WHAT IS EXPECTED ▸ Could you copy the records below exactly, leaving out any pictures?

START RECORDED INFORMATION

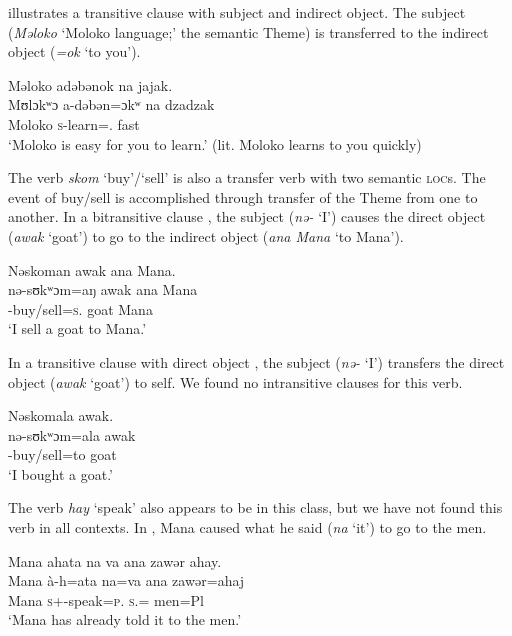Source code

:  illustrates a transitive clause with subject and indirect object.  The subject (\textit{Məloko} ‘Moloko language;’ the semantic Theme) is transferred to the indirect object (\textit{=ok}  ‘to you’).  

\ea \label{ex:9:39}
Məloko  adəbənok  na  jajak.\\
\gll  Mʊlɔkʷɔ  a-dəbən=ɔkʷ  na  dzadzak\\
      Moloko  \textsc{s}-learn={\twoS}.{\IO}  \textsc{{\PSP}}  fast\\
\glt  ‘Moloko is easy for you to learn.’ (lit. Moloko learns to you quickly)
\z

The verb \textit{skom} ‘buy’/‘sell’ is also a transfer verb with two semantic {\scshape loc}s. The event of buy/sell is accomplished through transfer of the Theme from one \LOC to another. In a bitransitive clause , the subject (\textit{nə-}  ‘I’) causes the direct object (\textit{awak} ‘goat’) to go to the indirect object (\textit{ana Mana} ‘to Mana’). 

\ea \label{ex:9:40}
Nəskoman  awak  ana  Mana.\\
\gll  nə-sʊkʷɔm=aŋ     awak   ana   Mana\\
      {\oneS}-buy/sell=\textsc{s}.{\IO}    goat  {\DAT} Mana\\
\glt   ‘I sell a goat to Mana.’ 
\z

In a transitive clause with direct object , the subject (\textit{nə-} ‘I’) transfers the direct object (\textit{awak} ‘goat’) to self. We found no intransitive clauses for this verb.

\ea \label{ex:9:41}
Nəskomala  awak.\\
\gll  nə-sʊkʷɔm=ala   awak\\
      {\oneS}-buy/sell=to  goat\\
\glt  ‘I bought a goat.’ 
\z

The verb \textit{hay} ‘speak’ also appears to be in this class, but we have not found this verb in all contexts. In , Mana caused what he said (\textit{na} ‘it’) to go to the men.  

\ea \label{ex:9:42}
Mana  ahata  na  va  ana  zawər  ahay.\\
\gll  Mana   à-h=ata   na=va   ana   zawər=ahaj\\
      Mana  \textsc{s}+{\PFV}-speak=\textsc{p}.{\IO}  \textsc{s}.{\DO}={\PRF}  {\DAT} men=Pl\\
\glt  ‘Mana has already told it to the men.’
\z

END RECORDED INFORMATION

RESPONSE AREA ▸
Source code

:  illustrates a transitive clause with subject and indirect object.  The subject (\textit{Məloko} ‘Moloko language;’ the semantic Theme) is transferred to the indirect object (\textit{=ok}  ‘to you’).  

\ea \label{ex:9:39}
Məloko  adəbənok  na  jajak.\\
\gll  Mʊlɔkʷɔ  a-dəbən=ɔkʷ  na  dzadzak\\
      Moloko  \textsc{s}-learn={\twoS}.{\IO}  \textsc{{\PSP}}  fast\\
\glt  ‘Moloko is easy for you to learn.’ (lit. Moloko learns to you quickly)
\z

The verb \textit{skom} ‘buy’/‘sell’ is also a transfer verb with two semantic {\scshape loc}s. The event of buy/sell is accomplished through transfer of the Theme from one \LOC to another. In a bitransitive clause , the subject (\textit{nə-}  ‘I’) causes the direct object (\textit{awak} ‘goat’) to go to the indirect object (\textit{ana Mana} ‘to Mana’). 

\ea \label{ex:9:40}
Nəskoman  awak  ana  Mana.\\
\gll  nə-sʊkʷɔm=aŋ     awak   ana   Mana\\
      {\oneS}-buy/sell=\textsc{s}.{\IO}    goat  {\DAT} Mana\\
\glt   ‘I sell a goat to Mana.’ 
\z

In a transitive clause with direct object , the subject (\textit{nə-} ‘I’) transfers the direct object (\textit{awak} ‘goat’) to self. We found no intransitive clauses for this verb.

\ea \label{ex:9:41}
Nəskomala  awak.\\
\gll  nə-sʊkʷɔm=ala   awak\\
      {\oneS}-buy/sell=to  goat\\
\glt  ‘I bought a goat.’ 
\z

The verb \textit{hay} ‘speak’ also appears to be in this class, but we have not found this verb in all contexts. In , Mana caused what he said (\textit{na} ‘it’) to go to the men.  

\ea \label{ex:9:42}
Mana  ahata  na  va  ana  zawər  ahay.\\
\gll  Mana   à-h=ata   na=va   ana   zawər=ahaj\\
      Mana  \textsc{s}+{\PFV}-speak=\textsc{p}.{\IO}  \textsc{s}.{\DO}={\PRF}  {\DAT} men=Pl\\
\glt  ‘Mana has already told it to the men.’
\z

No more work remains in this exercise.